=== Section Start ===

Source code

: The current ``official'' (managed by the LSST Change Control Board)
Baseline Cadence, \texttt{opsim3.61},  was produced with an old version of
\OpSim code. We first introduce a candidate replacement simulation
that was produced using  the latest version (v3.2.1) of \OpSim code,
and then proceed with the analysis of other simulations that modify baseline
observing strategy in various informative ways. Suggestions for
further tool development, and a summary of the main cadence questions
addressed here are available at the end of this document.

=== Section End ===
=== Section Start ===

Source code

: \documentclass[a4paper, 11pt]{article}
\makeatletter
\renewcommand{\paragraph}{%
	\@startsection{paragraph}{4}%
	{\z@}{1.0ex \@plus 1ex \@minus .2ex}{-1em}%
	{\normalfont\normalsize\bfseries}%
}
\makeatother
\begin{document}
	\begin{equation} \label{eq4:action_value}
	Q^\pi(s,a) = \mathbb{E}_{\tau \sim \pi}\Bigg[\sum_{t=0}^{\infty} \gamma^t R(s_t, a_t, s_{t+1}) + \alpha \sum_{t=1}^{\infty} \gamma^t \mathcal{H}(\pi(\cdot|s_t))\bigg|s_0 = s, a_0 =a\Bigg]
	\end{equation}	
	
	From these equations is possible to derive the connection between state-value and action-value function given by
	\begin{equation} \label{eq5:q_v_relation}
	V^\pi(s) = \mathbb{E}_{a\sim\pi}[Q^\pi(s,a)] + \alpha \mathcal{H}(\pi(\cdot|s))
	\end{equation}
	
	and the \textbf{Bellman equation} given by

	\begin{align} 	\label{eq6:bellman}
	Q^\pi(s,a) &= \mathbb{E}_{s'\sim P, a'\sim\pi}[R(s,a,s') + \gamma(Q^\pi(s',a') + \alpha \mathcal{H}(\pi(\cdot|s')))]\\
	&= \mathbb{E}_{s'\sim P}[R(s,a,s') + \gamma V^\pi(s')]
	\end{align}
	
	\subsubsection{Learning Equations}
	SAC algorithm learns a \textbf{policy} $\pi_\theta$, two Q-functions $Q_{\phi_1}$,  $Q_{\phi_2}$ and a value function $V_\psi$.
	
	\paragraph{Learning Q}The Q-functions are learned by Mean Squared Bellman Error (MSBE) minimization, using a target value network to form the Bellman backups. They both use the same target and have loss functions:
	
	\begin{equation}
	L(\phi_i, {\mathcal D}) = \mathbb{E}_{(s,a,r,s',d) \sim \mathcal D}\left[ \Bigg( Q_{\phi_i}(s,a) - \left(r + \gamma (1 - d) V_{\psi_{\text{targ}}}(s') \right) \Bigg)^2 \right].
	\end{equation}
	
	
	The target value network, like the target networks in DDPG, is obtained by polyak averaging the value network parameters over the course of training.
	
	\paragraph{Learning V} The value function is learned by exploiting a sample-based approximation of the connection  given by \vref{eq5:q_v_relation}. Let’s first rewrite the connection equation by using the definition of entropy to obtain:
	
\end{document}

=== Section End ===
=== Section Start ===

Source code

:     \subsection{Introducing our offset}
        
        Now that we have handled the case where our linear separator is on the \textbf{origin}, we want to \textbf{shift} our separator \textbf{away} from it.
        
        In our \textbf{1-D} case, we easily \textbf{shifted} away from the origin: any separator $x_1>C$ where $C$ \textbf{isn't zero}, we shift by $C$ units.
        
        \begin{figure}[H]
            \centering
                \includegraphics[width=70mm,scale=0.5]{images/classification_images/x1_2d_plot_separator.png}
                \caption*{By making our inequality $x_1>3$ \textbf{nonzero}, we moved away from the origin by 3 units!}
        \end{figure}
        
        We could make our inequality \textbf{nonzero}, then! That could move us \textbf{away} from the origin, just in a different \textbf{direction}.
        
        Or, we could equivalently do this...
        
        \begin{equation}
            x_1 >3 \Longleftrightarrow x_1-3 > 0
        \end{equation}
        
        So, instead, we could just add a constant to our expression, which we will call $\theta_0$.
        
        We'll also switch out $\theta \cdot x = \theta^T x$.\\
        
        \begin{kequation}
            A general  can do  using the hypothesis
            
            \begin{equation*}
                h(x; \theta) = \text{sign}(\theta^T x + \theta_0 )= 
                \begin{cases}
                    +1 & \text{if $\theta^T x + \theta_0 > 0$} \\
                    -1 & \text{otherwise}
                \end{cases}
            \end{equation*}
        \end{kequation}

=== Section End ===

** Brief **
Please state how many lines of the listing contain the string "learned". Give only that number.

** Output for this task **
2